> EXERCISE DETAILS
Write the data below out again, with each line matching the original.

> AVAILABLE RECORDS
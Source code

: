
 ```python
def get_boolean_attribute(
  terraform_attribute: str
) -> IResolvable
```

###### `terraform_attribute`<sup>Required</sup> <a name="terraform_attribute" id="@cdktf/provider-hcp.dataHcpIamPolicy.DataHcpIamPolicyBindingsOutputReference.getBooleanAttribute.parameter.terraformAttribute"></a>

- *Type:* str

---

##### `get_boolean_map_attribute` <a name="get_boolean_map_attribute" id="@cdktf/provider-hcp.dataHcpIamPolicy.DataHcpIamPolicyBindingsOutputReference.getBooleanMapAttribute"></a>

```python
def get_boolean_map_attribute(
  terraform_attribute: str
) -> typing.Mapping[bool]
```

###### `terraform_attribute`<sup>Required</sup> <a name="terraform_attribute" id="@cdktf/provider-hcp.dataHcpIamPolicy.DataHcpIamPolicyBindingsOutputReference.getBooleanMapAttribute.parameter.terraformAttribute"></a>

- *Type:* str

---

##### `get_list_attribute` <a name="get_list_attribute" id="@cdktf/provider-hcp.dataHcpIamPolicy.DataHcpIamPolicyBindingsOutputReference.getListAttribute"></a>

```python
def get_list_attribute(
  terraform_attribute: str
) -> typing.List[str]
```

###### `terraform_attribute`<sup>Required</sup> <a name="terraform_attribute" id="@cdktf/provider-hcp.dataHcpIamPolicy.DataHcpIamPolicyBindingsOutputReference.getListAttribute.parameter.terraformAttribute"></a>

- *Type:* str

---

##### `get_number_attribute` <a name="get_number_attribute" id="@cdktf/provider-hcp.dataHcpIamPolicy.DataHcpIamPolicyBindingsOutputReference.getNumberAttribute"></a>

> EXERCISE RESPONSE
Source code

:
 ```python
def get_boolean_attribute(
  terraform_attribute: str
) -> IResolvable
```

###### `terraform_attribute`<sup>Required</sup> <a name="terraform_attribute" id="@cdktf/provider-hcp.dataHcpIamPolicy.DataHcpIamPolicyBindingsOutputReference.getBooleanAttribute.parameter.terraformAttribute"></a>

- *Type:* str

---

##### `get_boolean_map_attribute` <a name="get_boolean_map_attribute" id="@cdktf/provider-hcp.dataHcpIamPolicy.DataHcpIamPolicyBindingsOutputReference.getBooleanMapAttribute"></a>

```python
def get_boolean_map_attribute(
  terraform_attribute: str
) -> typing.Mapping[bool]
```

###### `terraform_attribute`<sup>Required</sup> <a name="terraform_attribute" id="@cdktf/provider-hcp.dataHcpIamPolicy.DataHcpIamPolicyBindingsOutputReference.getBooleanMapAttribute.parameter.terraformAttribute"></a>

- *Type:* str

---

##### `get_list_attribute` <a name="get_list_attribute" id="@cdktf/provider-hcp.dataHcpIamPolicy.DataHcpIamPolicyBindingsOutputReference.getListAttribute"></a>

```python
def get_list_attribute(
  terraform_attribute: str
) -> typing.List[str]
```

###### `terraform_attribute`<sup>Required</sup> <a name="terraform_attribute" id="@cdktf/provider-hcp.dataHcpIamPolicy.DataHcpIamPolicyBindingsOutputReference.getListAttribute.parameter.terraformAttribute"></a>

- *Type:* str

---

##### `get_number_attribute` <a name="get_number_attribute" id="@cdktf/provider-hcp.dataHcpIamPolicy.DataHcpIamPolicyBindingsOutputReference.getNumberAttribute"></a>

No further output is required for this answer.